At once a thick stream of blood poured down onto the perfectly molded face of the figure in the coffin, and as the vein sought to heal itself, again Lestat gashed it and let the blood flow.
"Help me, Merrick. Help me, David!" he called out. "What I've begun I'll pay for, but do not let it fail. I need you now."
At once, I went to join him, pushing back my awkward cotton cuff and tearing the flesh of my wrist with my eye teeth. Merrick knelt at the very foot of the coffin, and from her tender fledgling wrist the blood had begun to flow.
A pungent smoke rose from the remains in front of us. The blood appeared to seep into every pore of the figure. It drenched the burnt clothing. And, tearing aside this fabric, Lestat gave yet another gush of blood to his frantic work.
The smoke was a thick layer above the bloody remains before us. I couldn't see through it. But I could hear a faint murmuring, a terrible agonized groan. On and on I let the blood flow, my preternatural skin seeking to heal and halt the operation, and my teeth coming to my rescue again and again.
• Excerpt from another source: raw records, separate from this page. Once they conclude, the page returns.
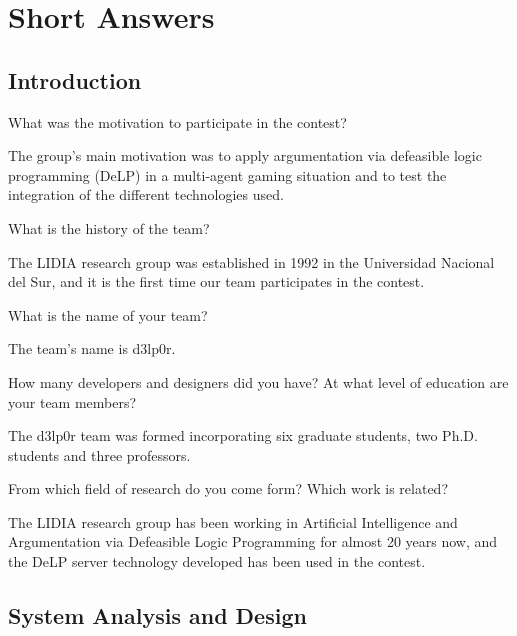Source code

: 
\section{Short Answers}


\subsection{Introduction}

\begin{question}
What was the motivation to participate in the contest?  
\end{question}

The group's main motivation was to apply argumentation via defeasible logic
programming (DeLP) in a multi-agent gaming situation and to test the integration
of the different technologies used.

\begin{question}
What is the history of the team?  
\end{question}

The LIDIA research group was established in 1992 in the Universidad Nacional del
Sur, and it is the first time our team participates in the contest.

\begin{question}
What is the name of your team?  
\end{question}

The team's name is d3lp0r.

\begin{question}
How many developers and designers did you have?  At what level of education are
your team members?  
\end{question}

The d3lp0r team was formed incorporating six graduate students, two Ph.D.
students and three professors.

\begin{question}
From which field of research do you come form?  Which work is related?  
\end{question}

The LIDIA research group has been working in Artificial Intelligence and
Argumentation via Defeasible Logic Programming for almost 20 years now, and the
DeLP server technology developed has been used in the contest.

\subsection{System Analysis and Design}
\setcounter{question}{0}

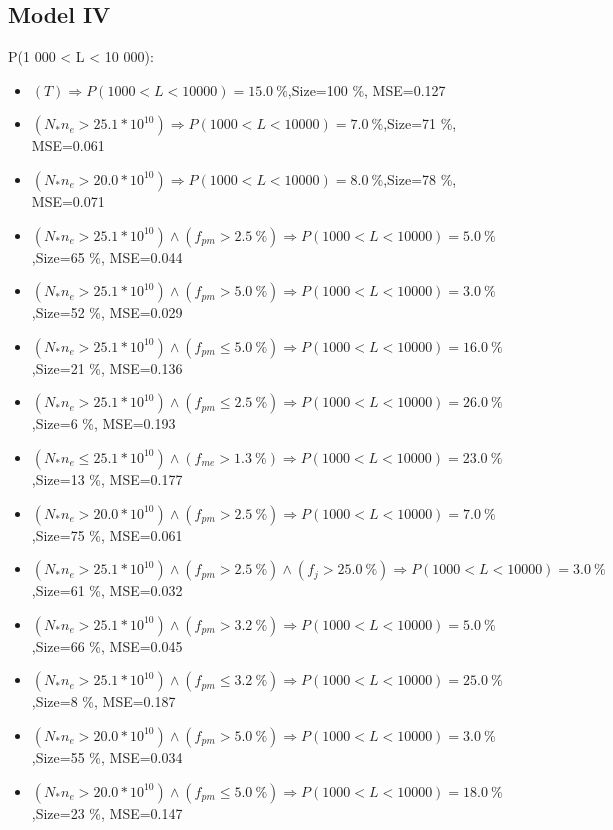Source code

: \documentclass[numbered]{CSL}
\begin{document}
\subsection{Model IV}
P(1 000 < L < 10 000):
\begin{itemize}
\item $(T) \Rightarrow P(1 000 < L < 10 000) = 15.0~\%$,\hfill Size=100 \%, MSE=0.127
\item $(N_* n_e > 25.1 * 10^{10}) \Rightarrow P(1 000 < L < 10 000) = 7.0~\%$,\hfill Size=71 \%, MSE=0.061
\item $(N_* n_e > 20.0 * 10^{10}) \Rightarrow P(1 000 < L < 10 000) = 8.0~\%$,\hfill Size=78 \%, MSE=0.071
\item $(N_* n_e > 25.1 * 10^{10}) \land (f_{pm} > 2.5~\%) \Rightarrow P(1 000 < L < 10 000) = 5.0~\%$,\hfill Size=65 \%, MSE=0.044
\item $(N_* n_e > 25.1 * 10^{10}) \land (f_{pm} > 5.0~\%) \Rightarrow P(1 000 < L < 10 000) = 3.0~\%$,\hfill Size=52 \%, MSE=0.029
\item $(N_* n_e > 25.1 * 10^{10}) \land (f_{pm} \leq 5.0~\%) \Rightarrow P(1 000 < L < 10 000) = 16.0~\%$,\hfill Size=21 \%, MSE=0.136
\item $(N_* n_e > 25.1 * 10^{10}) \land (f_{pm} \leq 2.5~\%) \Rightarrow P(1 000 < L < 10 000) = 26.0~\%$,\hfill Size=6 \%, MSE=0.193
\item $(N_* n_e \leq 25.1 * 10^{10}) \land (f_{me} > 1.3~\%) \Rightarrow P(1 000 < L < 10 000) = 23.0~\%$,\hfill Size=13 \%, MSE=0.177
\item $(N_* n_e > 20.0 * 10^{10}) \land (f_{pm} > 2.5~\%) \Rightarrow P(1 000 < L < 10 000) = 7.0~\%$,\hfill Size=75 \%, MSE=0.061
\item $(N_* n_e > 25.1 * 10^{10}) \land (f_{pm} > 2.5~\%) \land (f_j > 25.0~\%) \Rightarrow P(1 000 < L < 10 000) = 3.0~\%$,\hfill Size=61 \%, MSE=0.032
\item $(N_* n_e > 25.1 * 10^{10}) \land (f_{pm} > 3.2~\%) \Rightarrow P(1 000 < L < 10 000) = 5.0~\%$,\hfill Size=66 \%, MSE=0.045
\item $(N_* n_e > 25.1 * 10^{10}) \land (f_{pm} \leq 3.2~\%) \Rightarrow P(1 000 < L < 10 000) = 25.0~\%$,\hfill Size=8 \%, MSE=0.187
\item $(N_* n_e > 20.0 * 10^{10}) \land (f_{pm} > 5.0~\%) \Rightarrow P(1 000 < L < 10 000) = 3.0~\%$,\hfill Size=55 \%, MSE=0.034
\item $(N_* n_e > 20.0 * 10^{10}) \land (f_{pm} \leq 5.0~\%) \Rightarrow P(1 000 < L < 10 000) = 18.0~\%$,\hfill Size=23 \%, MSE=0.147

\end{itemize}
\end{document}

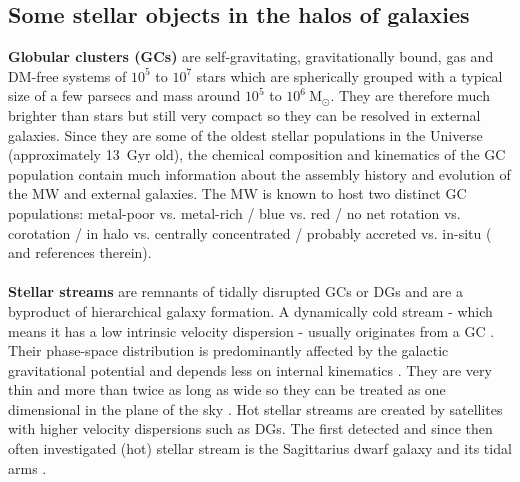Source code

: \subsection{Some stellar objects in the halos of galaxies}\label{subsec:halo_objects}
\textbf{Globular clusters (\acp{GC})} are self-gravitating, gravitationally bound, gas and \ac{DM}-free systems of $10^5$ to $10^7$ stars which are spherically grouped with a typical size of a few parsecs and mass around $10^5$ to $10^6\ \mathrm{M}_\odot$. They are therefore much brighter than stars but still very compact so they can be resolved in external galaxies. Since they are some of the oldest stellar populations in the Universe (approximately \SI{13}{Gyr} old), the chemical composition and kinematics of the \ac{GC} population contain much information about the assembly history and evolution of the \ac{MW} and external galaxies. The \ac{MW} is known to host two distinct \ac{GC} populations: metal-poor vs. metal-rich / blue vs. red / no net rotation vs. corotation / in halo vs. centrally concentrated / probably accreted vs. in-situ (\citealp{Renaud...MWGCs....2017} and references therein). \\\\
\textbf{Stellar streams} are remnants of tidally disrupted \acp{GC} or \acp{DG} and are a byproduct of hierarchical galaxy formation. A dynamically cold stream - which means it has a low intrinsic velocity dispersion - usually originates from a \ac{GC} \citep{Bonaca...streamsinfo...2018}. Their phase-space distribution is predominantly affected by the galactic gravitational potential and depends less on internal kinematics \citep{Kupper...streams...2010, Kupper...streams...2012}. They are very thin and more than twice as long as wide so they can be treated as one dimensional in the plane of the sky \citep{Bonaca...streamsinfo...2018}. Hot stellar streams are created by satellites with higher velocity dispersions such as \acp{DG}. The first detected and since then often investigated (hot) stellar stream is the Sagittarius dwarf galaxy and its tidal arms \citep{Ibata...Sagittarius....1994}.\\
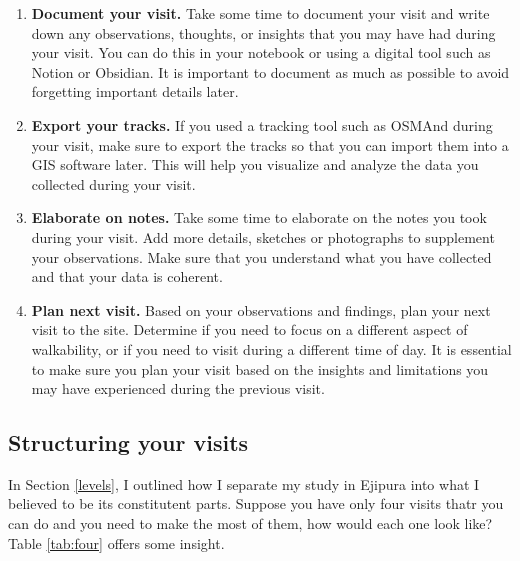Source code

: \documentclass[
]{latex/krantz}
\begin{document}
\begin{enumerate}
\def\labelenumi{\arabic{enumi}.}
\item
  \textbf{Document your visit.} Take some time to document your visit and write down any observations, thoughts, or insights that you may have had during your visit. You can do this in your notebook or using a digital tool such as Notion or Obsidian. It is important to document as much as possible to avoid forgetting important details later.
\item
  \textbf{Export your tracks.} If you used a tracking tool such as OSMAnd during your visit, make sure to export the tracks so that you can import them into a GIS software later. This will help you visualize and analyze the data you collected during your visit.
\item
  \textbf{Elaborate on notes.} Take some time to elaborate on the notes you took during your visit. Add more details, sketches or photographs to supplement your observations. Make sure that you understand what you have collected and that your data is coherent.
\item
  \textbf{Plan next visit.} Based on your observations and findings, plan your next visit to the site. Determine if you need to focus on a different aspect of walkability, or if you need to visit during a different time of day. It is essential to make sure you plan your visit based on the insights and limitations you may have experienced during the previous visit.
\end{enumerate}

\hypertarget{structuring-your-visits}{%
\subsection{Structuring your visits}\label{structuring-your-visits}}

In Section \ref{levels}, I outlined how I separate my study in Ejipura into what I believed to be its constitutent parts. Suppose you have only four visits thatr you can do and you need to make the most of them, how would each one look like? Table \ref{tab:four} offers some insight.
\end{document}
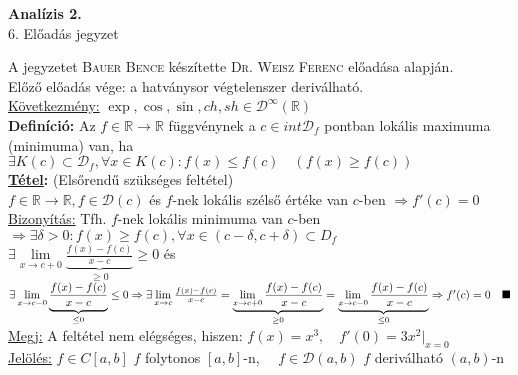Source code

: \documentclass[a4paper,11pt]{article}
\begin{document}
\def\N{\mathbb{N}}
\def\Z{\mathbb{Z}}
\def\R{\mathbb{R}}
\def\biz{\normalsize{\underline{Bizonyítás:} }\hspace*{0.5cm}}
\def\tetel{\normalsize \textbf{\underline{Tétel}: }}
\def\defi{\normalsize \textbf{Definíció: }}
\def\pl{\textbf{Pl:}}
\def\cab{\in C[a,b]}
\def\dab{\in\D(a,b)}
\def\rtr{\R\to\R}
\def\D{\mathcal{D}}
\def\lima{\displaystyle\lim_{a}}
\def\bizva{\quad\blacksquare}
\def\fda{f\in\D(a)}
\begin{center}
	{\LARGE\textbf{Analízis 2.}}\\[0.2cm]
	
	{\Large 6. Előadás jegyzet}\\[0.5cm]	
\end{center}
{\small A jegyzetet \textsc{Bauer Bence} készítette \textsc{Dr. Weisz Ferenc} előadása alapján.}\\[0.4cm]
Előző előadás vége: a hatványsor végtelenszer deriválható.\\[0.1cm]
\underline{Következmény:} $\exp,\cos,\sin,ch,sh\in\D^{\infty}(\R)$\\[0.1cm]
\defi Az $f\in\rtr$ függvénynek a $c\in int\D_f$ pontban lokális maximuma 
(minimuma) van, ha\\[0.1cm]$\exists K(c)\subset\D_f,\forall x\in K(c): f(x)\leq 
f(c)\quad(f(x)\geq f(c))$\\[0.2cm]\tetel (Elsőrendű szükséges feltétel)\\[0.1cm] 
$f\in\rtr,f\in\D(c)$ és $f$-nek lokális szélső értéke van $c$-ben $\Rightarrow 
f'(c)=0$\\[0.1cm]\biz Tfh. $f$-nek lokális minimuma van $c$-ben\\[0.2cm] 
$\Rightarrow\exists\delta>0:f(x)\geq f(c),\forall x\in(c-\delta,c+\delta)\subset 
D_f$\\[0.2cm]$\exists\lim\limits_{x\to c+0}\underbrace{\frac{f(x)-f(c)}{x-c}}
_{\geq0}\geq0$ és $\exists\lim\limits_{x\to c-0}\underbrace{ \frac{f(x)-f(c)}
{x-c}}_{\leq0}\leq0\\[0.2cm]\Rightarrow\exists\lim\limits_{x\to c} 
\frac{f(x)-f(c)}{x-c}=\underbrace{\lim\limits_{x\to c+0}\frac{f(x)-f(c)}{x-c}}_ 
{\geq0}=\underbrace{\lim\limits_{x\to c-0}\frac{f(x)-f(c)}{x-c}}_{\leq0} 
\Rightarrow f'(c)=0\bizva\\[0.4cm]$\hspace*{0.6cm}\underline{Megj:} A feltétel 
nem elégséges, hiszen: $f(x)=x^3,\quad f'(0)=3x^2|_{x=0}$\\[0.2cm]
\underline{Jelölés:} $f\cab$ $f$ folytonos $[a,b]$-n, 
$\quad f\dab$ $f$ deriválható $(a,b)$-n\\[0.3cm]
\end{document}

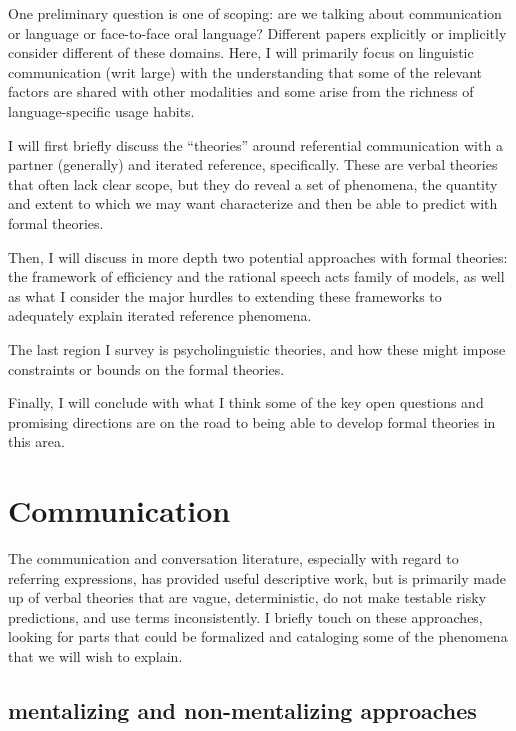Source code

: \documentclass[]{article}
\begin{document}
One preliminary question is one of scoping: are we talking about communication or language or face-to-face oral language? Different papers explicitly or implicitly consider different of these domains. Here, I will primarily focus on linguistic communication (writ large) with the understanding that some of the relevant factors are shared with other modalities and some arise from the richness of language-specific usage habits. %

I will first briefly discuss the ``theories'' around referential communication with a partner (generally) and iterated reference, specifically. These are verbal theories that often lack clear scope, but they do reveal a set of phenomena, the quantity and extent to which we may want characterize and then be able to predict with formal theories. 

Then, I will discuss in more depth two potential approaches with formal theories: the framework of efficiency and the rational speech acts family of models, as well as what I consider the major hurdles to extending these frameworks to adequately explain iterated reference phenomena. 

The last region I survey is psycholinguistic theories, and how these might impose constraints or bounds on the formal theories. 

Finally, I will conclude with what I think some of the key open questions and promising directions are on the road to being able to develop formal theories in this area. 

\section{Communication}
The communication and conversation literature, especially with regard to referring expressions, has provided useful descriptive work, but is primarily made up of verbal theories that are vague, deterministic, do not make testable risky predictions, and use terms inconsistently. I briefly touch on these approaches, looking for parts that could be formalized and cataloging some of the phenomena that we will wish to explain. 

\subsection{mentalizing and non-mentalizing approaches}
\end{document}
Suddenly a cry came from Merrick. I saw before me in the haze the figure of Louis sitting up from the coffin, his face a mass of tiny lines and wrinkles. I saw Lestat reach out for him and take hold of his head and press it to his throat.
"Drink now, Louis," he commanded.
"Don't stop, David," said Merrick. "The blood, he needs it, every part of his body is drinking it."
I obeyed, only then realizing that I was growing weaker and weaker, that I could not remain steady, and that she herself was tumbling forward yet still determined to go on.
I saw below me a naked foot, and then the outline of a man's leg, and then, quite visible in the semi-darkness, the hard muscles of a man's chest.
"Harder, yes, take it from me," came Lestat's low insistent command. He spoke in French now. "Harder, more of it, take it, take all that I have to give."
My vision was hopeless. It seemed the entire courtyard was full of a pungent vapor, and the two forms—Louis and Lestat—shimmered for a moment before I felt myself lie down on the cool soothing stones, before I felt Merrick's soft body snuggled beside me, before I smelled the sweet lovely perfume of Merrick's hair. My head rolled on the stones as I tried to raise my hands, but could not.